Die Schweigepause setzte sich rasch als verbindliches Ritual durch und wurde zum internationalen Vorbild. Frankreich führte 1922 offiziell die minute de silence ein. Frankreich prägte damit jene einminütige Variante, die sich später in vielen Ländern durchsetzte.

Symbolischer Anfang der Aufarbeitung

Entscheidend ist bei einer Schweigeminute neben der Stille vor allem ihre Gleichzeitigkeit. Menschen halten zur selben Zeit inne, an unterschiedlichen Orten. Dieses gemeinsame Aussetzen von Bewegung, Geräusch und Handlung verbindet individuelles Erinnern mit kollektiver Wahrnehmung.

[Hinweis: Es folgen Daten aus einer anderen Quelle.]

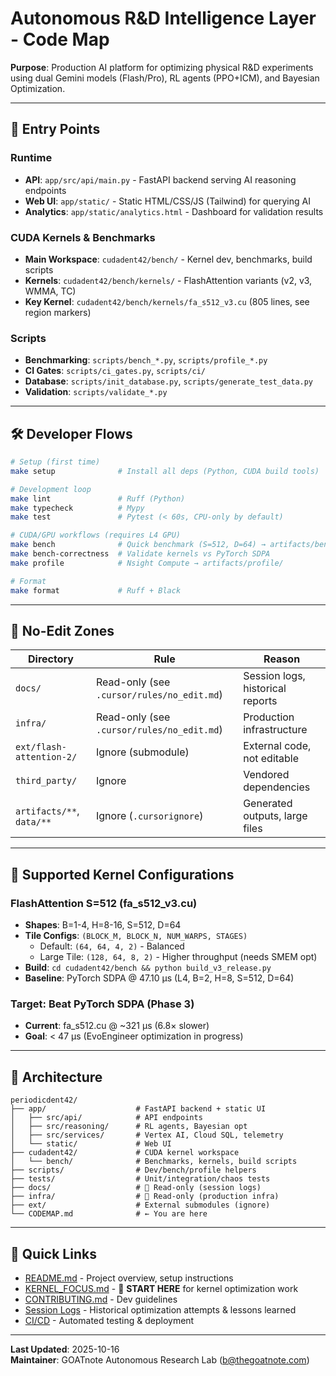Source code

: # Autonomous R&D Intelligence Layer - Code Map

**Purpose**: Production AI platform for optimizing physical R&D experiments using dual Gemini models (Flash/Pro), RL agents (PPO+ICM), and Bayesian Optimization.

---

## 🎯 Entry Points

### Runtime
- **API**: `app/src/api/main.py` - FastAPI backend serving AI reasoning endpoints
- **Web UI**: `app/static/` - Static HTML/CSS/JS (Tailwind) for querying AI
- **Analytics**: `app/static/analytics.html` - Dashboard for validation results

### CUDA Kernels & Benchmarks
- **Main Workspace**: `cudadent42/bench/` - Kernel dev, benchmarks, build scripts
- **Kernels**: `cudadent42/bench/kernels/` - FlashAttention variants (v2, v3, WMMA, TC)
- **Key Kernel**: `cudadent42/bench/kernels/fa_s512_v3.cu` (805 lines, see region markers)

### Scripts
- **Benchmarking**: `scripts/bench_*.py`, `scripts/profile_*.py`
- **CI Gates**: `scripts/ci_gates.py`, `scripts/ci/`
- **Database**: `scripts/init_database.py`, `scripts/generate_test_data.py`
- **Validation**: `scripts/validate_*.py`

---

## 🛠 Developer Flows

```bash
# Setup (first time)
make setup              # Install all deps (Python, CUDA build tools)

# Development loop
make lint               # Ruff (Python)
make typecheck          # Mypy
make test               # Pytest (< 60s, CPU-only by default)

# CUDA/GPU workflows (requires L4 GPU)
make bench              # Quick benchmark (S=512, D=64) → artifacts/bench/latest.json
make bench-correctness  # Validate kernels vs PyTorch SDPA
make profile            # Nsight Compute → artifacts/profile/

# Format
make format             # Ruff + Black
```

---

## 🚫 No-Edit Zones

| Directory | Rule | Reason |
|-----------|------|--------|
| `docs/` | Read-only (see `.cursor/rules/no_edit.md`) | Session logs, historical reports |
| `infra/` | Read-only (see `.cursor/rules/no_edit.md`) | Production infrastructure |
| `ext/flash-attention-2/` | Ignore (submodule) | External code, not editable |
| `third_party/` | Ignore | Vendored dependencies |
| `artifacts/**`, `data/**` | Ignore (`.cursorignore`) | Generated outputs, large files |

---

## 📐 Supported Kernel Configurations

### FlashAttention S=512 (fa_s512_v3.cu)
- **Shapes**: B=1-4, H=8-16, S=512, D=64
- **Tile Configs**: `(BLOCK_M, BLOCK_N, NUM_WARPS, STAGES)`
  - Default: `(64, 64, 4, 2)` - Balanced
  - Large Tile: `(128, 64, 8, 2)` - Higher throughput (needs SMEM opt)
- **Build**: `cd cudadent42/bench && python build_v3_release.py`
- **Baseline**: PyTorch SDPA @ 47.10 μs (L4, B=2, H=8, S=512, D=64)

### Target: Beat PyTorch SDPA (Phase 3)
- **Current**: fa_s512.cu @ ~321 μs (6.8× slower)
- **Goal**: < 47 μs (EvoEngineer optimization in progress)

---

## 📂 Architecture

```
periodicdent42/
├── app/                    # FastAPI backend + static UI
│   ├── src/api/            # API endpoints
│   ├── src/reasoning/      # RL agents, Bayesian opt
│   ├── src/services/       # Vertex AI, Cloud SQL, telemetry
│   └── static/             # Web UI
├── cudadent42/             # CUDA kernel workspace
│   └── bench/              # Benchmarks, kernels, build scripts
├── scripts/                # Dev/bench/profile helpers
├── tests/                  # Unit/integration/chaos tests
├── docs/                   # 🚫 Read-only (session logs)
├── infra/                  # 🚫 Read-only (production infra)
├── ext/                    # External submodules (ignore)
└── CODEMAP.md              # ← You are here
```

---

## 🔗 Quick Links
- [README.md](README.md) - Project overview, setup instructions
- [KERNEL_FOCUS.md](KERNEL_FOCUS.md) - 🎯 **START HERE** for kernel optimization work
- [CONTRIBUTING.md](CONTRIBUTING.md) - Dev guidelines
- [Session Logs](docs/archive/session_logs/) - Historical optimization attempts & lessons learned
- [CI/CD](.github/workflows/) - Automated testing & deployment

---

**Last Updated**: 2025-10-16  
**Maintainer**: GOATnote Autonomous Research Lab (b@thegoatnote.com)

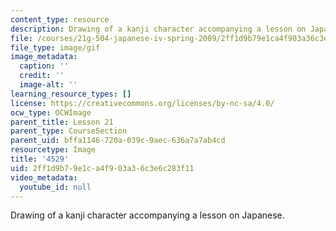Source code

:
 ```yaml
---
content_type: resource
description: Drawing of a kanji character accompanying a lesson on Japanese.
file: /courses/21g-504-japanese-iv-spring-2009/2ff1d9b79e1ca4f903a36c3e6c283f11_4529.gif
file_type: image/gif
image_metadata:
  caption: ''
  credit: ''
  image-alt: ''
learning_resource_types: []
license: https://creativecommons.org/licenses/by-nc-sa/4.0/
ocw_type: OCWImage
parent_title: Lesson 21
parent_type: CourseSection
parent_uid: bffa1146-720a-039c-9aec-636a7a7ab4cd
resourcetype: Image
title: '4529'
uid: 2ff1d9b7-9e1c-a4f9-03a3-6c3e6c283f11
video_metadata:
  youtube_id: null
---
```

Drawing of a kanji character accompanying a lesson on Japanese.
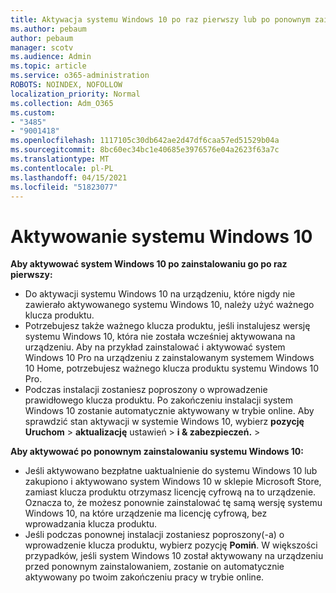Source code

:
 ```yaml
---
title: Aktywacja systemu Windows 10 po raz pierwszy lub po ponownym zainstalowaniu
ms.author: pebaum
author: pebaum
manager: scotv
ms.audience: Admin
ms.topic: article
ms.service: o365-administration
ROBOTS: NOINDEX, NOFOLLOW
localization_priority: Normal
ms.collection: Adm_O365
ms.custom:
- "3485"
- "9001418"
ms.openlocfilehash: 1117105c30db642ae2d47df6caa57ed51529b04a
ms.sourcegitcommit: 8bc60ec34bc1e40685e3976576e04a2623f63a7c
ms.translationtype: MT
ms.contentlocale: pl-PL
ms.lasthandoff: 04/15/2021
ms.locfileid: "51823077"
---
```

# <a name="activate-windows-10"></a>Aktywowanie systemu Windows 10

**Aby aktywować system Windows 10 po zainstalowaniu go po raz pierwszy:**

- Do aktywacji systemu Windows 10 na urządzeniu, które nigdy nie zawierało aktywowanego systemu Windows 10, należy użyć ważnego klucza produktu.
- Potrzebujesz także ważnego klucza produktu, jeśli instalujesz wersję systemu Windows 10, która nie została wcześniej aktywowana na urządzeniu. Aby na przykład zainstalować i aktywować system Windows 10 Pro na urządzeniu z zainstalowanym systemem Windows 10 Home, potrzebujesz ważnego klucza produktu systemu Windows 10 Pro.
- Podczas instalacji zostaniesz poproszony o wprowadzenie prawidłowego klucza produktu. Po zakończeniu instalacji system Windows 10 zostanie automatycznie aktywowany w trybie online. Aby sprawdzić stan aktywacji w systemie Windows 10, wybierz **pozycję Uruchom** >  **aktualizację** ustawień  >  **i & zabezpieczeń.**  >  

**Aby aktywować po ponownym zainstalowaniu systemu Windows 10:**

- Jeśli aktywowano bezpłatne uaktualnienie do systemu Windows 10 lub zakupiono i aktywowano system Windows 10 w sklepie Microsoft Store, zamiast klucza produktu otrzymasz licencję cyfrową na to urządzenie. Oznacza to, że możesz ponownie zainstalować tę samą wersję systemu Windows 10, na które urządzenie ma licencję cyfrową, bez wprowadzania klucza produktu.
- Jeśli podczas ponownej instalacji zostaniesz poproszony(-a) o wprowadzenie klucza produktu, wybierz pozycję **Pomiń**. W większości przypadków, jeśli system Windows 10 został aktywowany na urządzeniu przed ponownym zainstalowaniem, zostanie on automatycznie aktywowany po twoim zakończeniu pracy w trybie online.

Forschende sprechen von emotionaler Synchronisierung. Gemeinsames Schweigen könne Verbundenheit herstellen, ohne Gedanken oder Gefühle vorzugeben. Anders als Reden oder Musik lässt Stille Raum für eigene Bilder, Erinnerungen und Emotionen. Gerade nach Katastrophen gilt das als stabilisierend.

Gleichzeitig hat das Ritual Grenzen. Ein Moment des Schweigens ersetzt keine Aufarbeitung von Verantwortung, Versagen oder strukturellen Ursachen. In der Forschung gilt die Schweigeminute deshalb als symbolischer Anfang, nicht als Abschluss.